Porque como bien se dice durante el propio filme, el trabajo está por encima de la vida en Corea. La complicada situación personal del compañero que decide adiestrarla (¿ningún curso de formación antes de poder encaramarse a torres de alta tensión y reparar líneas de 300.000 voltios? ¿De verdad?) la lleva a desarrollar una supuesta ética profesional que está más cerca del síndrome de Estocolmo.

Porque de alguna manera nuestra aprendiz de bombero decide que aunque haya perdido a un compañero hace apenas unas horas (¿?), es buena idea acudir a la llamada de la empresa y reparar un apagón que deja sin suministro eléctrico a varias islas del archipiélago. El orgullo del trabajo bien hecho allí donde a una no se le valora en absoluto. Pues vale, oigan.

Quizás sea esta sensación de esquizofrenia en el guión lo que lastra esta muestra representativa del cine coreano más “concienciado”. La mujer es la protagonista, la situación resulta injusta, hay ganas de romper tabúes… pero las soluciones a los conflictos resultan testostesrónicas, tópicas, ridículamente heroicas.

A Leave (Ran-hee Lee, 2020) explica los escasos niveles de sindicación y la indefensión crónica del coreanos medio. Jae-bok y dos de sus ex-compañeros llevan 5 años batallando con la justicia por sendos despidos improcedentes. Cinco años acampados a pie de acera en una céntrica intersección de Seúl, repartiendo pasquines y recordando -a quien quiera recordar- que las empresas tiene alguna que otra obligación para con sus trabajadores.
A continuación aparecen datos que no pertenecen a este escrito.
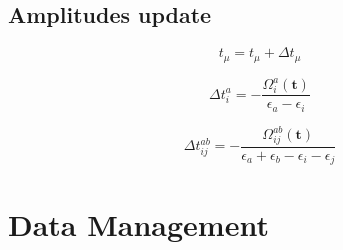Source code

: \subsection{Amplitudes update}
\hypertarget{sec:ccsd_update}{}
\label{sec:ccsd_update}

\begin{equation}
  t_\mu = t_\mu + \Delta t_\mu
\end{equation}

\begin{equation}
  \Delta t_i^a = - \frac{\Omega_i^a(\mathbf{t})}{\epsilon_a - \epsilon_i}
\end{equation}

\begin{equation}
  \Delta t_{ij}^{ab} = -\frac{\Omega_{ij}^{ab}(\mathbf{t})}
  {\epsilon_a + \epsilon_b - \epsilon_i - \epsilon_j}
\end{equation}

\newpage
\section{Data Management}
Nos puede parecer más o menos obvio hasta en esta Europa en retroceso, pero es que el panorama coreano es genuinamente desolador para el asalariado. El pacto social inveterado entre Estado, multinacionales y supuestos representantes sindicales se logró hace mucho tiempo, tutelado por unos Estados Unidos con eterna mala conciencia (que se renueva con cada guerra perdida o abandonada) y que siempre vio en el amigo coreano el freno a un comunismo convertido por debajo del paralelo 38 en anatema.

En ese mundo de individualidades y sufrimiento asumido se mueve nuestro alicaído héroe. Su lucha será muy digna, pero… no, no paga las facturas de casa. Dos hijas -una de ella preuniversitaria- se encargarán de recordarle que ya va siendo hora de que pase página, que se deje de reivindicaciones y se reincorpore a la rueda.

El cansancio ha hecho mella en el trío de resistentes. Así que deciden concederse unos días de vacaciones, que serán aprovechados para efectuar un trabajo temporal en unas condiciones a años luz de las que disfrutaba como obrero especializado.

Esta economía sumergida apenas maquillada (y sus normas) han sido asumidas dócilmente por unos trabajadores en tránsito continuamente temerosos de perder su única fuente de ingresos. Microempresas con dirección deslocalizada, nula preocupación por los riesgos laborales y preferencia por emplear a gente en situación de desamparo o claro desespero. En este marco demencial el hiato de nuestro huelguista cobra sentido: se impondrá como tarea despertar cierta conciencia de clase en el que es su único compañero, mucho más joven y educado en el acatamiento y el miedo.

Hay poco planos más tristes que el del veterano descubriendo desde el piso superior que el chaval prefiere comer solo -frente a su móvil, por supuesto- a compartir la remota posibilidad de un diálogo, de un intercambio de pareceres con alguien.

Vindicado y refortalecido en sus principios, Jae-bok vuelve más convencido que nunca de la necesidad de su cruzada, de recordar a una generación educada en el desamparo y la renuncia que sus derechos son eso, derechos, por mucho que hayan apostado por la amnesia colectiva.

A Leave fue sin duda la mejor de estas cuatro cintas-resumen del descontento de otra clase media que despierta de su propia franquicia del sueño americano.